Collected data:
---

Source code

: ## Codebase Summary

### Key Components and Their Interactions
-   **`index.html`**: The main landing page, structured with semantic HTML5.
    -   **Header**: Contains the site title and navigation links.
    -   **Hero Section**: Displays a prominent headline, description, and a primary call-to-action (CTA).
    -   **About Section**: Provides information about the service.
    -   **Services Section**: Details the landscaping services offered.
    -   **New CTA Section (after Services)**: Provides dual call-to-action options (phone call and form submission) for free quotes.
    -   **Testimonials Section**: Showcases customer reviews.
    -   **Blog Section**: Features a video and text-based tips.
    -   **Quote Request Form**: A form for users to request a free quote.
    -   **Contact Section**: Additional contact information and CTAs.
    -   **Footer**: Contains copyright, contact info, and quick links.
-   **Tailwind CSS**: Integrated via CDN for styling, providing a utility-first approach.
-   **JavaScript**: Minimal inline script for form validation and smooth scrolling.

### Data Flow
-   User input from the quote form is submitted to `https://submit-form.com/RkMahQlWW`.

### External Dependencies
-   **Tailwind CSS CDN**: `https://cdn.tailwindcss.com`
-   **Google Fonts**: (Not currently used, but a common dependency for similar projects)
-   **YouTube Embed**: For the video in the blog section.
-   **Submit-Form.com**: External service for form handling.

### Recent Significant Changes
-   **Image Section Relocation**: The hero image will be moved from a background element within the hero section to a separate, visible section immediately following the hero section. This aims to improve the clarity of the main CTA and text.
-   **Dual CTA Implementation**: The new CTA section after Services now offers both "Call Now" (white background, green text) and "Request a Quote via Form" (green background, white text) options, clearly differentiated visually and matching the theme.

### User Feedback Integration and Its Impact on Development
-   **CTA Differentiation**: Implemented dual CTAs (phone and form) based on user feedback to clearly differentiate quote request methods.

---

■ EXERCISE AIM ■
Would you set down every record again, exactly as it appears above?

■ ANSWER SPACE ■
Source code

: ## Codebase Summary

### Key Components and Their Interactions
-   **`index.html`**: The main landing page, structured with semantic HTML5.
    -   **Header**: Contains the site title and navigation links.
    -   **Hero Section**: Displays a prominent headline, description, and a primary call-to-action (CTA).
    -   **About Section**: Provides information about the service.
    -   **Services Section**: Details the landscaping services offered.
    -   **New CTA Section (after Services)**: Provides dual call-to-action options (phone call and form submission) for free quotes.
    -   **Testimonials Section**: Showcases customer reviews.
    -   **Blog Section**: Features a video and text-based tips.
    -   **Quote Request Form**: A form for users to request a free quote.
    -   **Contact Section**: Additional contact information and CTAs.
    -   **Footer**: Contains copyright, contact info, and quick links.
-   **Tailwind CSS**: Integrated via CDN for styling, providing a utility-first approach.
-   **JavaScript**: Minimal inline script for form validation and smooth scrolling.

### Data Flow
-   User input from the quote form is submitted to `https://submit-form.com/RkMahQlWW`.

### External Dependencies
-   **Tailwind CSS CDN**: `https://cdn.tailwindcss.com`
-   **Google Fonts**: (Not currently used, but a common dependency for similar projects)
-   **YouTube Embed**: For the video in the blog section.
-   **Submit-Form.com**: External service for form handling.

### Recent Significant Changes
-   **Image Section Relocation**: The hero image will be moved from a background element within the hero section to a separate, visible section immediately following the hero section. This aims to improve the clarity of the main CTA and text.
-   **Dual CTA Implementation**: The new CTA section after Services now offers both "Call Now" (white background, green text) and "Request a Quote via Form" (green background, white text) options, clearly differentiated visually and matching the theme.

### User Feedback Integration and Its Impact on Development
-   **CTA Differentiation**: Implemented dual CTAs (phone and form) based on user feedback to clearly differentiate quote request methods.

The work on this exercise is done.